1931-1935. Esperimenti di nuove livree: loco a c.c. in castano/grigio pietra (poi isabella), carrozze in colore isabella. Dal 1935 la livrea castano-isabella diviene normale per loco a c.c. e carrozze viaggiatori di nuova costruzione (o per le vecchie in sede di verniciatura radicale), essa quindi si affianca e conviverà fino all'immediato secondo dopoguerra con la livrea verde.
Dal 1940 servizi navetta T.E. con locomotiva in coda presenziata.
Dal 1942-1943 nuovi criteri di iscrizione per carri e carrozze, di fatto applicati solo nel secondo dopoguerra (simboli, anziché dizioni in chiaro, indicazione di classe a cifre arabe, anziché romane).
Da fine luglio 1943 abolito il fascio littorio sui mezzi di trazione.
Notevole sviluppo della trazione a 3000Vcc, con prime trasformazioni di linee da trifase a c.c. La linea c.c. raggiunge il tipo definitivo: pali tipo M, sospensione "elastica" con isolatori a rocchetto e "Hewlett", sostituita dal 1940 con quella con doppio isolatore a rocchetto, oppure "rigida" con isolatore a campana. Catenaria con fune fissa e filo di contatto regolato.
1935-1937. Sostanziali modifiche nel segnalamento: il candeliere diviene in modo chiaro segnale di direzione e velocità, vengono introdotti candelieri di avviso e tabella di velocità sui segnali di avviso. Segnali di rallentamento (attenzione ed esecuzione) in colore arancio: il verde indica ora solo via libera. Il Regolamento Segnali del 1940 introduce il colore giallo e la luce gialla al posto del colore e luce arancio. Segnali luminosi a schermo mobile con vela circolare di grande diametro. Tavole d'orientamento in precedenza a segnali fissi; il Dirigente Movimento utilizza la paletta di comando.
Dal 1935 Apparati Centrali Elettrici tipo FS, con le caratteristiche cabine addossate al F.V.
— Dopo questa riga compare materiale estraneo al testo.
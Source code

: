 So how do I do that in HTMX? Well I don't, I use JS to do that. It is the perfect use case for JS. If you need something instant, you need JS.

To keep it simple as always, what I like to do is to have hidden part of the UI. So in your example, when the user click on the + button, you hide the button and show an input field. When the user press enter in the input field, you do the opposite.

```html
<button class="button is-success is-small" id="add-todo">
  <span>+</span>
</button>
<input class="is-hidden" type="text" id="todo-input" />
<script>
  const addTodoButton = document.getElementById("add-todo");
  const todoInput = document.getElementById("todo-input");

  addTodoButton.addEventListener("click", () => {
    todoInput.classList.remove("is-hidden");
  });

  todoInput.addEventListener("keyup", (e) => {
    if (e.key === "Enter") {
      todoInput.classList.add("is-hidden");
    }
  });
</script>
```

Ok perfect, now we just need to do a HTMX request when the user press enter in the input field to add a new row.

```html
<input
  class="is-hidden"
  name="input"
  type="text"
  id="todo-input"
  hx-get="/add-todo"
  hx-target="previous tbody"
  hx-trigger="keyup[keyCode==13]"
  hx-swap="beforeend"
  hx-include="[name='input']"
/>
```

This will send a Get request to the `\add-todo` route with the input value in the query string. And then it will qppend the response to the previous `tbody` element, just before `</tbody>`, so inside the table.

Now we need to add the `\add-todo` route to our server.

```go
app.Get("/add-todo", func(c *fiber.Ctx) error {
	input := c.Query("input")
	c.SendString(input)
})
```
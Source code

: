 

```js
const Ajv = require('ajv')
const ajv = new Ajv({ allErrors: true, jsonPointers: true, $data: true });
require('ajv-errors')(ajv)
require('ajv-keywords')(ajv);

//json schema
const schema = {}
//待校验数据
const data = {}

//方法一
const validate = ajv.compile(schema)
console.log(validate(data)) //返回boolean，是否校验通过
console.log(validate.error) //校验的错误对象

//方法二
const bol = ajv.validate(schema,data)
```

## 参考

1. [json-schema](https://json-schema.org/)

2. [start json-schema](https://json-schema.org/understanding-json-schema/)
L'edilizia ferroviaria si orienta verso una concezione razionalistica (cemento armato, mattone rosso). anche per F.V. e cabine ACE di impianti medio-piccoli. Generalizzate le indicazioni in nero su fondo bianco.
periodo C (1943-1949)
Dopo 1'8 settembre., la rete è divisa in due. Al nord, sotto il controllo tedesco, circolano anche mezzi di trazione tedesca e i mezzi FS ricevono grandi iscrizioni relative al deposito di appartenenza. Al sud, sotto il controllo angloamericano, mezzi diesel o a vapore e contingenti di carri merce inglesi e americani si affiancano ai mezzi FS, e saranno utilizzati anche nell'immediato dopoguerra.
Nell'immediato dopoguerra (1945-1949) inizia la ricostruzione della rete: notevole la presenza di ponti e viadotti provvisori con stilate in legno. Viene introdotta la tabella a strisce bianco-rosse in coda dei treni. I treni viaggiatori sono spesso composti con carri attrezzati con panche!